--- INPUT RECORDS ---

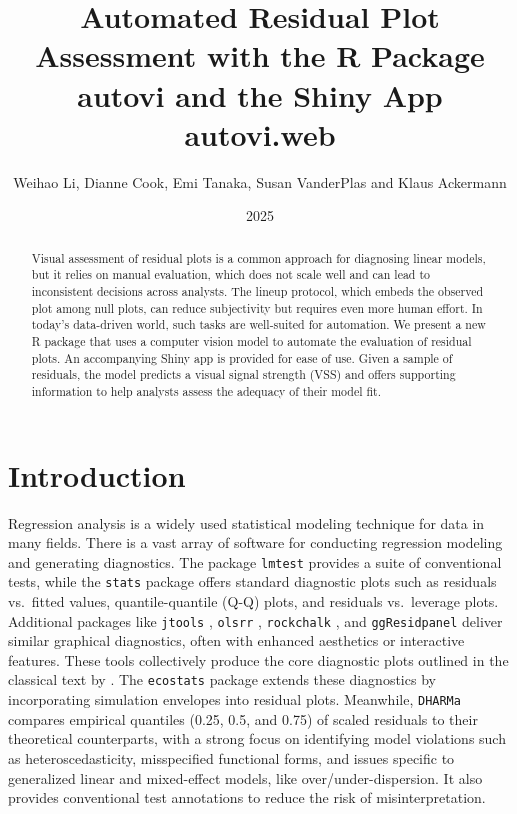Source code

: \documentclass[
doublespace,
  times]{anzsauth}
\title{Automated Residual Plot Assessment with the R Package autovi and
the Shiny App autovi.web}
\author{
Weihao Li\addressnum{1},
Dianne Cook\addressnum{1},
Emi Tanaka\addressnum{2},
Susan VanderPlas\addressnum{3} and
Klaus Ackermann\addressnum{1}
}
\affiliation{
Monash University,
The Australian National University and
University of Nebraska
}
\date{2025}
\begin{document}
\begin{abstract}
Visual assessment of residual plots is a common approach for diagnosing
linear models, but it relies on manual evaluation, which does not scale
well and can lead to inconsistent decisions across analysts. The lineup
protocol, which embeds the observed plot among null plots, can reduce
subjectivity but requires even more human effort. In today's data-driven
world, such tasks are well-suited for automation. We present a new R
package that uses a computer vision model to automate the evaluation of
residual plots. An accompanying Shiny app is provided for ease of use.
Given a sample of residuals, the model predicts a visual signal strength
(VSS) and offers supporting information to help analysts assess the
adequacy of their model fit.
\end{abstract}

          

\maketitle


\section{Introduction}\label{sec-autovi-introduction}

Regression analysis is a widely used statistical modeling technique for
data in many fields. There is a vast array of software for conducting
regression modeling and generating diagnostics. The package
\texttt{lmtest} \citep{lmtest} provides a suite of conventional tests,
while the \texttt{stats} package \citep{stats} offers standard
diagnostic plots such as residuals vs.~fitted values, quantile-quantile
(Q-Q) plots, and residuals vs.~leverage plots. Additional packages like
\texttt{jtools} \citep{jtools}, \texttt{olsrr} \citep{olsrr},
\texttt{rockchalk} \citep{rockchalk}, and \texttt{ggResidpanel}
\citep{ggresidpanel} deliver similar graphical diagnostics, often with
enhanced aesthetics or interactive features. These tools collectively
produce the core diagnostic plots outlined in the classical text by
\citet{cook1982residuals}. The \texttt{ecostats} package
\citep{warton_global_2023} extends these diagnostics by incorporating
simulation envelopes into residual plots. Meanwhile, \texttt{DHARMa}
\citep{dharma} compares empirical quantiles (0.25, 0.5, and 0.75) of
scaled residuals to their theoretical counterparts, with a strong focus
on identifying model violations such as heteroscedasticity, misspecified
functional forms, and issues specific to generalized linear and
mixed-effect models, like over/under-dispersion. It also provides
conventional test annotations to reduce the risk of misinterpretation.
\end{document}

---

EXERCISE OBJECTIVE:
From the line that contains "and 0.75) of" down to the last line of the material above, copy every line word for word, both ends included.

EXERCISE RESULT:
\citep{dharma} compares empirical quantiles (0.25, 0.5, and 0.75) of
scaled residuals to their theoretical counterparts, with a strong focus
on identifying model violations such as heteroscedasticity, misspecified
functional forms, and issues specific to generalized linear and
mixed-effect models, like over/under-dispersion. It also provides
conventional test annotations to reduce the risk of misinterpretation.
\end{document}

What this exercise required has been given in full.